Kholeif's selection in Bait Al Serkal trades formal relief for technology, and falters somewhat in moments of trendiness. Projected onto the side of the building, Ian Cheng’s trilogy of live simulations “Emissaries” (2015–17) feels out of place, especially displayed opposite Afghani-Pakistani Khadim Ali’s Flowers of Evil (2019), an allegorical mural of winged blue demons that is included in Butt’s program, and is better placed to picture war in this public context. Technological advancement and concomitant anxiety come across more rigorously inside the venue, in works such The Ballad of Special Ops Cody (2017), Michael Rakowitz’s smart video of a black American soldier, played by a doll animated in stop motion, who encounters the cultural heritage of Iraq that he helped destroy. Lawrence Abu Hamdan’s video Once Removed (2019) is a portrait of Bassel Abi Chahine, a Lebanese writer and historian who believes himself to be the reincarnation of a fighter who died during the Lebanese Civil War: an acute example of how violence is embodied (and forgotten) generationally. In the Foundation’s courtyard spaces is Armenian-Syrian artist Hrair Sarkissian’s Final Flight (2018–19), seven 3D-printed replica skulls of the Northern Bald Ibis, a recently extinct species of birds that migrated between Ethiopia and the ancient Syrian city Palmyra, in a fragile elegy for the Syrian conflict itself.

This biennial sets the subject of migration within a wider geographical context, and, in doing so, mixes it with questions of economic opportunity and exploitation, class, environmental, and emotional costs. It also underlines the global relevance of migration rather than restricting it to the Mediterranean or US-Mexico border crossings: beyond the echo chamber, indeed.
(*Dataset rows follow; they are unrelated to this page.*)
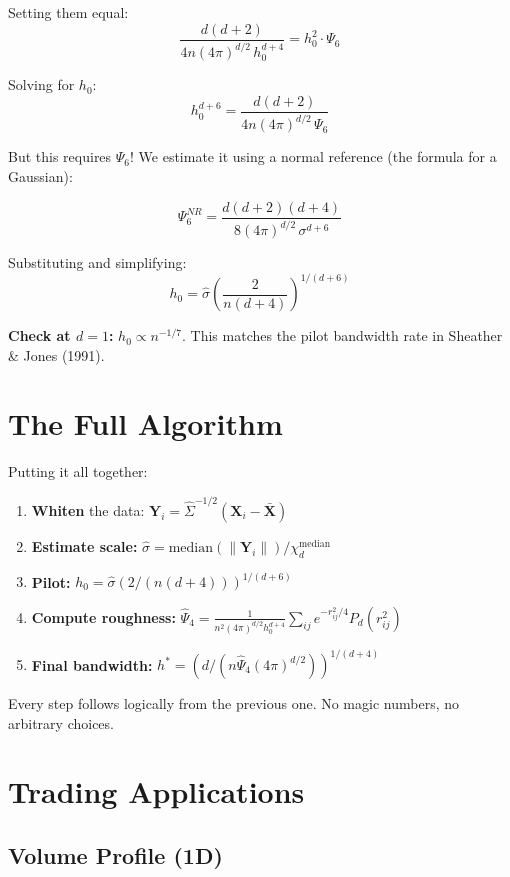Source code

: \documentclass[12pt]{article}
\newcommand{\note}[1]{\begin{tcolorbox}[colback=yellow!5,colframe=yellow!60!black,breakable]\small #1\end{tcolorbox}}
\begin{document}
Setting them equal:
$$\frac{d(d+2)}{4n(4\pi)^{d/2}\,h_0^{d+4}} = h_0^2 \cdot \Psi_6$$

Solving for $h_0$:
$$h_0^{d+6} = \frac{d(d+2)}{4n(4\pi)^{d/2}\,\Psi_6}$$

But this requires $\Psi_6$! We estimate it using a normal reference (the formula for a Gaussian):

$$\Psi_6^{NR} = \frac{d(d+2)(d+4)}{8(4\pi)^{d/2}\,\sigma^{d+6}}$$

Substituting and simplifying:
$$\boxed{h_0 = \hat\sigma\left(\frac{2}{n(d+4)}\right)^{1/(d+6)}}$$

\note{
\textbf{Check at $d=1$:} $h_0 \propto n^{-1/7}$. This matches the pilot bandwidth rate in Sheather \& Jones (1991). \checkmark
}

\section{The Full Algorithm}

Putting it all together:

\begin{enumerate}
\item \textbf{Whiten} the data: $\mathbf{Y}_i = \hat\Sigma^{-1/2}(\mathbf{X}_i - \bar{\mathbf{X}})$
\item \textbf{Estimate scale:} $\hat\sigma = \text{median}(\|\mathbf{Y}_i\|) / \chi_d^{\text{median}}$
\item \textbf{Pilot:} $h_0 = \hat\sigma(2/(n(d+4)))^{1/(d+6)}$
\item \textbf{Compute roughness:} $\hat\Psi_4 = \frac{1}{n^2(4\pi)^{d/2}h_0^{d+4}}\sum_{ij}e^{-r_{ij}^2/4}P_d(r_{ij}^2)$
\item \textbf{Final bandwidth:} $h^* = (d/(n\hat\Psi_4(4\pi)^{d/2}))^{1/(d+4)}$
\end{enumerate}

Every step follows logically from the previous one. No magic numbers, no arbitrary choices.

\section{Trading Applications}

\subsection{Volume Profile (1D)}
\end{document}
Much of this expansion is due to Butt’s exhibition, “Journey Beyond the Arrow,” which highlights work from Southeast Asia, touching on the legacy of empire and colonialism in the Malay region (including the Philippines, Indonesia, Malaysia, and Singapore); the politics of indigenous peoples in the Pacific islands; and histories of solidarity movements. As Butt notes, the Malay region’s colonial politics are often overlooked in dominant art circles. The work of the Filipino Third Cinema auteur Kidlat Tahimik, screened during the biennial’s film program, was a rebuke to the longevity of this ignorance. Balikbayan #1: Memories of Overdevelopment, Redux VI (1979–ongoing) is a revisionist historical epic about the Malayan slave Enrique of Malacca, who circumnavigated the world with Ferdinand Magellan. Enrique de Malacca Memorial Project (2016–ongoing), a research presentation by the Malaysian artist Ahmad Fuad Osman, echoes Tahimik’s film in shifting focus from Magellan, who died before completing the circumnavigation historically attributed to him, to Enrique, who made it all the way.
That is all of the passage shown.